Early this year, in January, we did have a number of cases on the FPSO due to the highly infectious Omicron variant. By going to the next level of our COVID management contingency plans and implementing strict operational continuity protocols, we were able to stop the infection from spreading and there was no impact on production. Related to our operations, we are also moving forward with our socio-environmental projects for Baúna. Projecto RUMO, one of more than 10 Baúna social and environmental projects, is our social education project regarding use of the maritime zone and coastal area of the Itajaí-Açu River estuary. It has continued to progress through engagement with various users of the river and monitoring of the vessel traffic to help develop practical solutions to improve the organization of the traffic in the river and reduce potential conflicts.
We have also advanced the Sun Coral Project, sponsoring research into exotic species to try and protect the biodiversity of the areas around Baúna operations by preventing the invasion of this highly aggressive exotic coral species by shipping vessels. The carbon offsets we have purchased are also part of our consideration of social and environmental projects in Brazil. They all have Climate, Community & Biodiversity Standard certification, focusing on a number of benefits such as income creation for local communities and the protection of local flora and fauna habitats. These are really important projects for us as we continue to move forward with our operations in Brazil and expand our footprint there. What I'd like to do now is to hand over to Ray to talk in more detail about our financial results. Ray, over to you.
Thank you, Julian. Good morning, everybody. I'd like to now give you an overview of results for the first half of the year and show the effects of strong oil price, stable production, controlled fixed costs, good rates of cash conversion and some non-cash accounting items that are included in the result. I'll first talk to the underlying result for the first half on slide seven and then make some comparisons with the previous full year. Moving to slide seven. As Julian mentioned, production was 2.5 million barrels for the half, compared with 816,000 barrels in the comparable period last year, a result of stable operations and a full six months of production.
The Baúna field continued to produce strong revenue of $186.5 million for the half at an average realized crude price of $72.43 per barrel. This compares with $23.8 million and average realized price of $47.31 in the prior first half and a reflection of current oil price tailwinds. OpEx for Baúna was $23.50 per barrel in the six months from June to December 2021, up from $22.10 in prior year first half which was a little better than expectations due to higher than forecast production, a deferral of some activities in the second half and a weaker Brazilian real. Royalties of $19.1 million reflected a full six-month production and an increasing oil price.

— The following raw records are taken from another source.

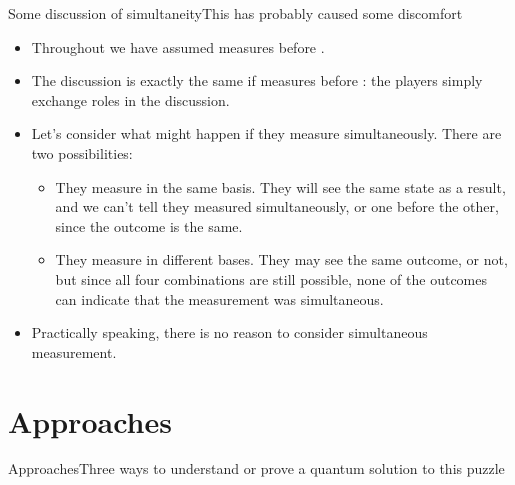 \begin{frame}{Some discussion of simultaneity}{This has probably caused some discomfort}

\begin{itemize}[<+->]
    \item Throughout we have assumed  measures before .
    \item The discussion is exactly the same if  measures before :  the players simply exchange roles in the discussion.
    \item Let's consider what might happen if they measure simultaneously.  There are two possibilities:
    \begin{itemize}
        \item They measure in the same basis.  They will see the same state as a result, and we can't tell they measured simultaneously, or one before the other, since the outcome is the same.
        \item They measure in different bases.  They may see the same outcome, or not, but since all four combinations are still possible, none of the outcomes can indicate that the measurement was simultaneous.
    \end{itemize}
    \item Practically speaking, there is no reason to consider simultaneous measurement.
\end{itemize}
    
\end{frame}



\section*{Approaches}

\begin{frame}{Approaches}{Three ways to understand or prove a quantum solution to this puzzle}


\end{frame}

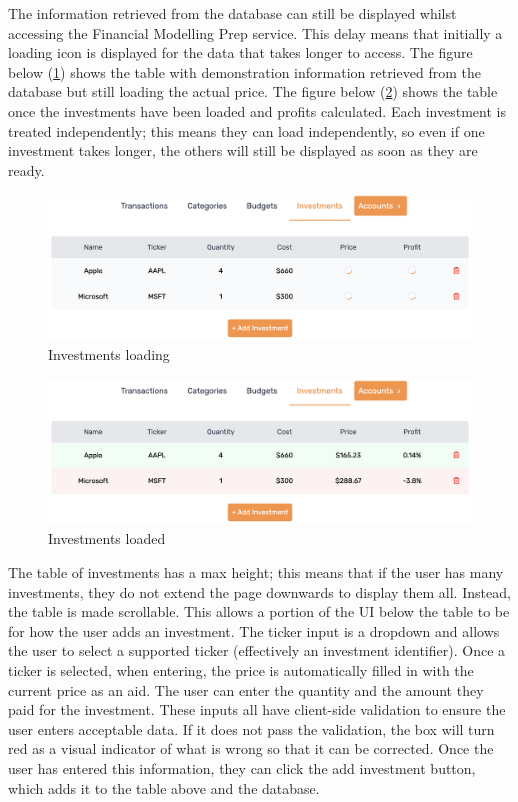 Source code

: The information retrieved from the database can still be displayed whilst accessing the Financial Modelling Prep service. This delay means that initially a loading icon is displayed for the data that takes longer to access. The figure below (\ref{fig:InvestmentsLoading}) shows the table with demonstration information retrieved from the database but still loading the actual price. The figure below (\ref{fig:InvestmentsLoaded}) shows the table once the investments have been loaded and profits calculated. Each investment is treated independently; this means they can load independently, so even if one investment takes longer, the others will still be displayed as soon as they are ready.

\begin{figure}[H]
	\centering
	\includegraphics[width=\textwidth]{images/investments_loading.png}
	\caption{Investments loading}
	\label{fig:InvestmentsLoading}
\end{figure}

\begin{figure}[H]
	\centering
	\includegraphics[width=\textwidth]{images/investments_loaded.png}
	\caption{Investments loaded}
	\label{fig:InvestmentsLoaded}
\end{figure}

The table of investments has a max height; this means that if the user has many investments, they do not extend the page downwards to display them all. Instead, the table is made scrollable. This allows a portion of the UI below the table to be for how the user adds an investment. The ticker input is a dropdown and allows the user to select a supported ticker (effectively an investment identifier). Once a ticker is selected, when entering, the price is automatically filled in with the current price as an aid. The user can enter the quantity and the amount they paid for the investment. These inputs all have client-side validation to ensure the user enters acceptable data. If it does not pass the validation, the box will turn red as a visual indicator of what is wrong so that it can be corrected. Once the user has entered this information, they can click the add investment button, which adds it to the table above and the database.

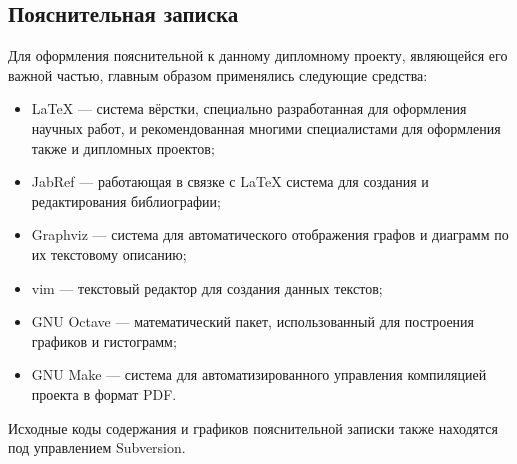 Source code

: \subsection{Пояснительная записка}
Для оформления пояснительной к данному дипломному проекту, являющейся его важной частью\cite{recursion}, главным образом применялись следующие средства:
\begin{itemize}
	\item
		\LaTeX\cite{latex} --- система вёрстки, специально разработанная для оформления научных работ, и рекомендованная многими специалистами для оформления также и дипломных проектов\cite{diplatex};
	\item
		JabRef\cite{jabref} --- работающая в связке с \LaTeX{} система для создания и редактирования библиографии;
	\item
		Graphviz\cite{graphviz} --- система для автоматического отображения графов и диаграмм по их текстовому описанию;
	\item
		vim --- текстовый редактор для создания данных текстов;
	\item
		GNU Octave\cite{octave} --- математический пакет, использованный для построения графиков и гистограмм;
	\item
		GNU Make\cite{make} --- система для автоматизированного управления компиляцией проекта в формат PDF.
\end{itemize}

Исходные коды содержания и графиков пояснительной записки также находятся под управлением Subversion.
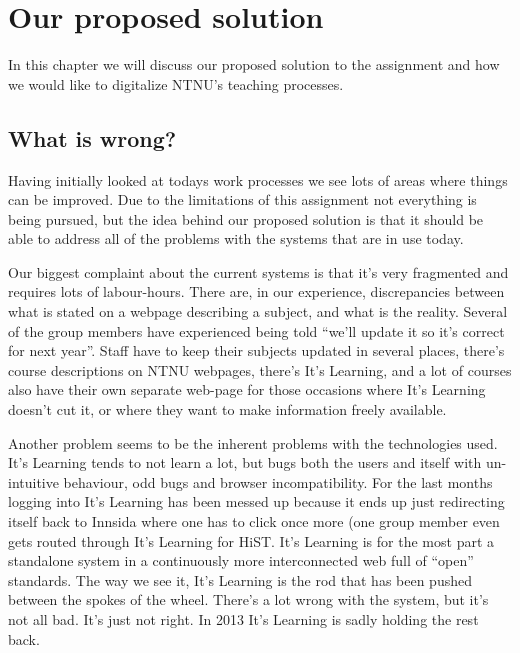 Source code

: \section{Our proposed solution}

In this chapter we will discuss our proposed solution to the assignment and how we would like to digitalize NTNU's teaching processes. 

\subsection{What is wrong?}
Having initially looked at todays work processes we see lots of areas where things can be improved. Due to the limitations of this assignment not everything
is being pursued, but the idea behind our proposed solution is that it should be able to address all of the problems with the systems that are in use today. 

\noindent
Our biggest complaint about the current systems is that it's very fragmented and requires lots of labour-hours. There are, in our experience, discrepancies between what is 
stated on a webpage describing a subject, and what is the reality. Several of the group members have experienced being told ``we'll update it so it's correct for next year''. 
Staff have to keep their subjects updated in several places, there's course descriptions on NTNU webpages, there's It's Learning, and a lot of courses also have their own separate
web-page for those occasions where It's Learning doesn't cut it, or where they want to make information freely available. 

\noindent
Another problem seems to be the inherent problems with the technologies used. It's Learning tends to not learn a lot, but bugs both the users and itself with un-intuitive behaviour, 
odd bugs and browser incompatibility. For the last months logging into It's Learning has been messed up because it ends up just redirecting itself back to Innsida where one has to 
click once more (one group member even gets routed through It's Learning for HiST. It's Learning is for the most part a standalone system in a continuously more interconnected web full of ``open'' standards. The way we see it, It's Learning is the 
rod that has been pushed between the spokes of the wheel. There's a lot wrong with the system, but it's not all bad. It's just not right. In 2013 It's Learning is sadly holding the 
rest back. 

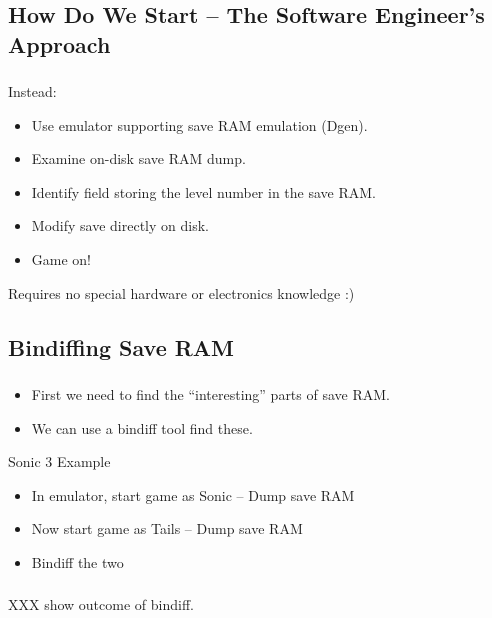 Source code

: \documentclass{beamer}
\begin{document}

\subsection{How Do We Start -- The Software Engineer's Approach}
\begin{frame}[fragile]
\frametitle{\insertsubsection}

Instead:

\begin{itemize}
\item Use emulator supporting save RAM emulation (Dgen).
\item Examine on-disk save RAM dump.
\item Identify field storing the level number in the save RAM.
\item Modify save directly on disk.
\item Game on!
\end{itemize}

\vfill

Requires no special hardware or electronics knowledge :)

\end{frame}


\subsection{Bindiffing Save RAM}

\begin{frame}[fragile]
\frametitle{\insertsubsection}

\begin{itemize}
\item First we need to find the ``interesting'' parts of save RAM.
\item We can use a bindiff tool find these.
\end{itemize}

\vfill

\begin{block}{Sonic 3 Example}
\begin{itemize}
\item In emulator, start game as Sonic -- Dump save RAM
\item Now start game as Tails -- Dump save RAM
\item Bindiff the two
\end{itemize}
\end{block}

\end{frame}


\begin{frame}[fragile]
\frametitle{\insertsubsection}

XXX show outcome of bindiff.

\end{frame}


\end{document}
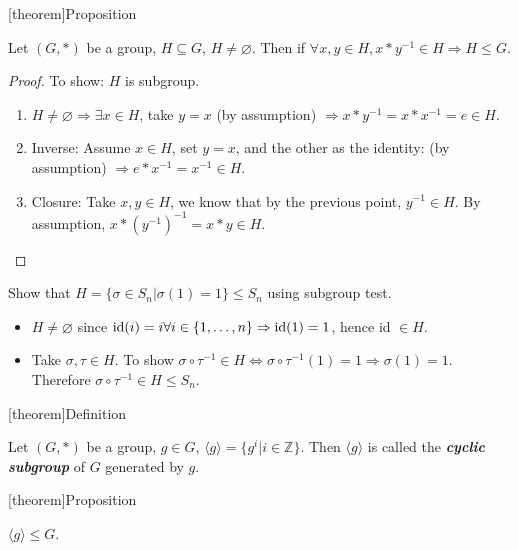 \documentclass[12pt]{report}
\theoremstyle{definition}
\begin{document}
[theorem]{Proposition}
\begin{subgroup test}
    Let $(G, *)$ be a group, $H \subseteq G$, $H \neq \varnothing$.
    Then if $\forall x, y \in H, x * y^{-1} \in H \Rightarrow{} H \le G$.
\end{subgroup test}

\begin{proof}
    To show: $H$ is subgroup.
    \begin{enumerate}
        \item $H \neq \varnothing \Rightarrow{} \exists x \in H$,
            take $y = x$ (by assumption) $\Rightarrow{} x*y^{-1} = x * x^{-1} = e \in H$.
        \item Inverse: Assume $x \in H$, set $y = x$, and the other as the identity:
            (by assumption) $\Rightarrow{} e * x^{-1} = x^{-1} \in H$.
        \item Closure: Take $x, y \in H$, we know that by the previous point, $y^{-1} \in H$.
        By assumption, $x * {(y^{-1})}^{-1} = x * y \in H$.
    \end{enumerate}
\end{proof}

\begin{ex}
    Show that $H = \{\sigma \in S_n | \sigma(1) = 1 \} \le S_n$ using subgroup test.
    \begin{itemize}
        \item $H \neq \varnothing$ since $\textnormal{id}(i) = i \forall i \in
            \{1, \ldots, n\} \Rightarrow{} \textnormal{id}(1) = 1$, hence id $\in H$.
        \item Take $\sigma, \tau \in H$. To show $\sigma \circ \tau^{-1} \in H
            \iff \sigma \circ \tau^{-1}(1) = 1 \Rightarrow{} \sigma(1) = 1$.
            Therefore $\sigma \circ \tau^{-1} \in H \le S_n$.
    \end{itemize}
\end{ex}

[theorem]{Definition}
\begin{cyclic subgroup}
    Let $(G, *)$ be a group, $g \in G$, $\langle g\rangle = \{g^{i} | i \in \mathbb{Z}\}$.
    Then $\langle g \rangle$ is called the \textbf{\emph{cyclic subgroup}} of $G$ generated by $g$.
\end{cyclic subgroup}

[theorem]{Proposition}
\begin{cyclic subgroup prop}
    $\langle g \rangle \le G$.
\end{cyclic subgroup prop}
\end{document}

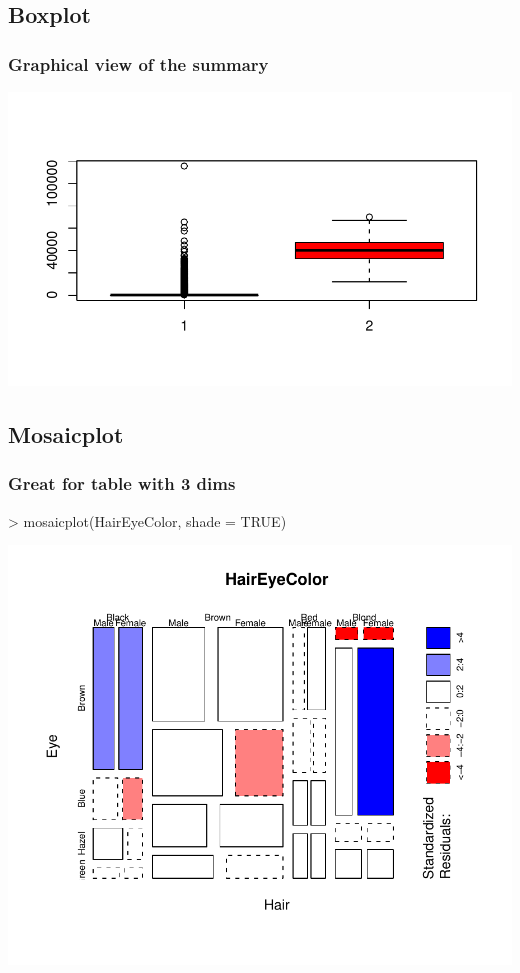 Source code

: \subsection{Boxplot}

\begin{frame}
  \frametitle{Graphical view of the summary}
\begin{Schunk}
\end{Schunk}
\includegraphics{plots/fig-029}
\end{frame}


\subsection{Mosaicplot}

\begin{frame}
  \frametitle{Great for table with 3 dims}
\begin{Schunk}
\begin{Sinput}
> mosaicplot(HairEyeColor, shade = TRUE)
\end{Sinput}
\end{Schunk}
\includegraphics{plots/fig-030}
\end{frame}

We closed the period with inventory of 143,000 barrels compared with 251,000 at end June, due to timing of cargoes relative to end of period. Corporate exploration and other costs totaling $13.9 million include exploration and business development cost of $2.6 million with the remainder related to corporate and staff costs. Underlying income tax expense includes a $13.3 million non-cash expense related to FX movement of Brazilian real-based future net tax benefits, as well as $2.4 million of permanent differences and $1 million of timing differences. The resulting underlying profit was $21.1 million for the half. As the comparative half on this slide reflects a short period of operation, I'd like to compare the results with the full second half of January to June 2021 on the next slide.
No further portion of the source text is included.